Take List for example, this inherits from (in turn)

  • LinearSeqOptimised
  • GenericTraversableTemplate
  • LinearSeq
  • Seq
  • SeqLike
  • Iterable
  • IterableLike
  • Traversable
  • TraversableLike
  • TraversableOnce

That's quite a handful! So why this deep hierarchy? Ignoring the XxxLike traits briefly, each tier in that hierarchy adds a little bit of functionality, or provides a more optimised version of inherited functionality (for example, fetching an element by index on a Traversable requires a combination of drop and head operations, grossly inefficient on an indexed sequence). Where possible, all functionality is pushed as far up the hierarchy as it can possibly go, maximising the number of subclasses that can use it and removing duplication.

map is just one such example.
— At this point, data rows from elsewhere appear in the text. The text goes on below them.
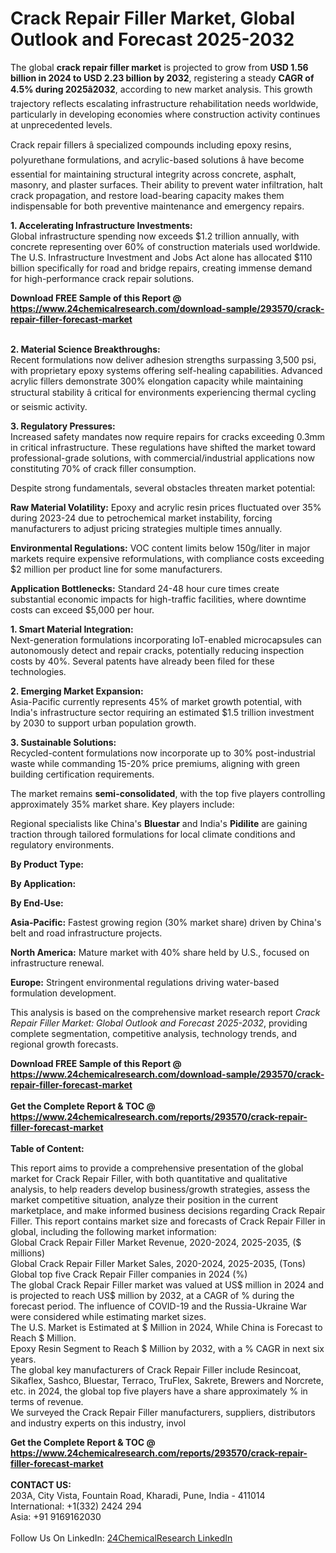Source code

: <h1>Crack Repair Filler Market, Global Outlook and Forecast 2025-2032</h1><p>The global <strong>crack repair filler market</strong> is projected to grow from <strong>USD 1.56 billion in 2024 to USD 2.23 billion by 2032</strong>, registering a steady <strong>CAGR of 4.5% during 2025â2032</strong>, according to new market analysis. This growth trajectory reflects escalating infrastructure rehabilitation needs worldwide, particularly in developing economies where construction activity continues at unprecedented levels.</p><p>Crack repair fillers â specialized compounds including epoxy resins, polyurethane formulations, and acrylic-based solutions â have become essential for maintaining structural integrity across concrete, asphalt, masonry, and plaster surfaces. Their ability to prevent water infiltration, halt crack propagation, and restore load-bearing capacity makes them indispensable for both preventive maintenance and emergency repairs.</p><p><strong>1. Accelerating Infrastructure Investments:</strong><br>
Global infrastructure spending now exceeds $1.2 trillion annually, with concrete representing over 60% of construction materials used worldwide. The U.S. Infrastructure Investment and Jobs Act alone has allocated $110 billion specifically for road and bridge repairs, creating immense demand for high-performance crack repair solutions.</p><div><b>Download FREE Sample of this Report @ 
            <a href="https://www.24chemicalresearch.com/download-sample/293570/crack-repair-filler-forecast-market">
            https://www.24chemicalresearch.com/download-sample/293570/crack-repair-filler-forecast-market</a></b></div><br><p><strong>2. Material Science Breakthroughs:</strong><br>
Recent formulations now deliver adhesion strengths surpassing 3,500 psi, with proprietary epoxy systems offering self-healing capabilities. Advanced acrylic fillers demonstrate 300% elongation capacity while maintaining structural stability â critical for environments experiencing thermal cycling or seismic activity.</p><p><strong>3. Regulatory Pressures:</strong><br>
Increased safety mandates now require repairs for cracks exceeding 0.3mm in critical infrastructure. These regulations have shifted the market toward professional-grade solutions, with commercial/industrial applications now constituting 70% of crack filler consumption.</p><p>Despite strong fundamentals, several obstacles threaten market potential:</p><p><strong>Raw Material Volatility:</strong> Epoxy and acrylic resin prices fluctuated over 35% during 2023-24 due to petrochemical market instability, forcing manufacturers to adjust pricing strategies multiple times annually.</p><p><strong>Environmental Regulations:</strong> VOC content limits below 150g/liter in major markets require expensive reformulations, with compliance costs exceeding $2 million per product line for some manufacturers.</p><p><strong>Application Bottlenecks:</strong> Standard 24-48 hour cure times create substantial economic impacts for high-traffic facilities, where downtime costs can exceed $5,000 per hour.</p><p><strong>1. Smart Material Integration:</strong><br>
Next-generation formulations incorporating IoT-enabled microcapsules can autonomously detect and repair cracks, potentially reducing inspection costs by 40%. Several patents have already been filed for these technologies.</p><p><strong>2. Emerging Market Expansion:</strong><br>
Asia-Pacific currently represents 45% of market growth potential, with India's infrastructure sector requiring an estimated $1.5 trillion investment by 2030 to support urban population growth.</p><p><strong>3. Sustainable Solutions:</strong><br>
Recycled-content formulations now incorporate up to 30% post-industrial waste while commanding 15-20% price premiums, aligning with green building certification requirements.</p><p>The market remains <strong>semi-consolidated</strong>, with the top five players controlling approximately 35% market share. Key players include:</p><p>

</p><p>Regional specialists like China's <strong>Bluestar</strong> and India's <strong>Pidilite</strong> are gaining traction through tailored formulations for local climate conditions and regulatory environments.</p><p><strong>By Product Type:</strong></p><p><strong>By Application:</strong></p><p><strong>By End-Use:</strong></p><p><strong>Asia-Pacific:</strong> Fastest growing region (30% market share) driven by China's belt and road infrastructure projects.</p><p><strong>North America:</strong> Mature market with 40% share held by U.S., focused on infrastructure renewal.</p><p><strong>Europe:</strong> Stringent environmental regulations driving water-based formulation development.</p><p>This analysis is based on the comprehensive market research report <em>Crack Repair Filler Market: Global Outlook and Forecast 2025-2032</em>, providing complete segmentation, competitive analysis, technology trends, and regional growth forecasts.</p><div><b>Download FREE Sample of this Report @ 
            <a href="https://www.24chemicalresearch.com/download-sample/293570/crack-repair-filler-forecast-market">
            https://www.24chemicalresearch.com/download-sample/293570/crack-repair-filler-forecast-market</a></b></div><br><div><b>Get the Complete Report & TOC @ 
            <a href="https://www.24chemicalresearch.com/reports/293570/crack-repair-filler-forecast-market">
            https://www.24chemicalresearch.com/reports/293570/crack-repair-filler-forecast-market</a></b></div><br>
            <b>Table of Content:</b><p>This report aims to provide a comprehensive presentation of the global market for Crack Repair Filler, with both quantitative and qualitative analysis, to help readers develop business/growth strategies, assess the market competitive situation, analyze their position in the current marketplace, and make informed business decisions regarding Crack Repair Filler. This report contains market size and forecasts of Crack Repair Filler in global, including the following market information:<br />
Global Crack Repair Filler Market Revenue, 2020-2024, 2025-2035, ($ millions)<br />
Global Crack Repair Filler Market Sales, 2020-2024, 2025-2035, (Tons)<br />
Global top five Crack Repair Filler companies in 2024 (%)<br />
The global Crack Repair Filler market was valued at US$ million in 2024 and is projected to reach US$ million by 2032, at a CAGR of % during the forecast period. The influence of COVID-19 and the Russia-Ukraine War were considered while estimating market sizes.<br />
The U.S. Market is Estimated at $ Million in 2024, While China is Forecast to Reach $ Million.<br />
Epoxy Resin Segment to Reach $ Million by 2032, with a % CAGR in next six years.<br />
The global key manufacturers of Crack Repair Filler include Resincoat, Sikaflex, Sashco, Bluestar, Terraco, TruFlex, Sakrete, Brewers and Norcrete, etc. in 2024, the global top five players have a share approximately % in terms of revenue.<br />
We surveyed the Crack Repair Filler manufacturers, suppliers, distributors and industry experts on this industry, invol</p><div><b>Get the Complete Report & TOC @ 
            <a href="https://www.24chemicalresearch.com/reports/293570/crack-repair-filler-forecast-market">
            https://www.24chemicalresearch.com/reports/293570/crack-repair-filler-forecast-market</a></b></div><br><b>CONTACT US:</b><br>
            203A, City Vista, Fountain Road, Kharadi, Pune, India - 411014<br>
            International: +1(332) 2424 294<br>
            Asia: +91 9169162030 <br><br>
            Follow Us On LinkedIn: <a href="https://www.linkedin.com/company/24chemicalresearch/">24ChemicalResearch LinkedIn</a>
The method is implemented in TraversableLike (Though the XxxLike traits only really exist for library designers, so it's generally considered to be a method on Traversable for most intents and purposes - I'll come to that part shortly), and is widely inherited. It's possible to define an optimised version in some subclass, but it must still conform to the same signature. Consider the following uses of map (as also mentioned in the question):

"abcde" map {_.toUpperCase} //returns a String
"abcde" map {_.toInt} // returns an IndexedSeq[Int]
BitSet(1,2,3,4) map {2*} // returns a BitSet
BitSet(1,2,3,4) map {_.toString} // returns a Set[String]
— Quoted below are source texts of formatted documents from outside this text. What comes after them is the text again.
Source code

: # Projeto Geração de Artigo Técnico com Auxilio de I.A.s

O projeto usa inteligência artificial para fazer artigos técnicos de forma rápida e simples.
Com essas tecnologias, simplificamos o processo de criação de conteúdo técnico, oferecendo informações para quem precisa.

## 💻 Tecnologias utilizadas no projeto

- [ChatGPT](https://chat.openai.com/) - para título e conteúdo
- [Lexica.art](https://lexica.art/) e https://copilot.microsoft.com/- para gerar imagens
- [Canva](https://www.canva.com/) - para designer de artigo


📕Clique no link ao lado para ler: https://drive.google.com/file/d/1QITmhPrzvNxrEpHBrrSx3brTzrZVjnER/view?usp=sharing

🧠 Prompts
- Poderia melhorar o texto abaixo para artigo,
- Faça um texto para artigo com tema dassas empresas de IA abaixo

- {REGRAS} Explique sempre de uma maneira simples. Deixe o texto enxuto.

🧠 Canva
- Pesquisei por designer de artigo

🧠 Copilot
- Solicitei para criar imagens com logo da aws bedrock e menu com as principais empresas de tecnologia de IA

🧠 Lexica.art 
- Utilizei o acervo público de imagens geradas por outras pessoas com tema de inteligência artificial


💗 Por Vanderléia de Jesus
In each case, the output is of the same type as the input wherever possible. When it's not possible, superclasses of the input type are checked until one is found that does offer a valid return type. Getting this right took a lot of work, especially when you consider that String isn't even a collection, it's just implicitly convertible to one.

So how is it done?

One half of the puzzle is the XxxLike traits (I did say I'd get to them...), whose main function is to take a Repr type param (short for "Representation") so that they'll know the true subclass actually being operated on. So e.g. TraversableLike is the same as Traversable, but abstracted over the Repr type param. This param is then used by the second half of the puzzle; the CanBuildFrom type class that captures source collection type, target element type and target collection type to be used by collection-transforming operations.

It's easier to explain with an example!

BitSet defines an implicit instance of CanBuildFrom like this:

implicit def canBuildFrom: CanBuildFrom[BitSet, Int, BitSet] = bitsetCanBuildFrom

When compiling BitSet(1,2,3,4) map {2*}, the compiler will attempt an implicit lookup of CanBuildFrom[BitSet, Int, T]

This is the clever part... There's only one implicit in scope that matches the first two type parameters. The first parameter is Repr, as captured by the XxxLike trait, and the second is the element type, as captured by the current collection trait (e.g. Traversable). The map operation is then also parameterised with a type, this type T is inferred based on the third type parameter to the CanBuildFrom instance that was implicitly located. BitSet in this case.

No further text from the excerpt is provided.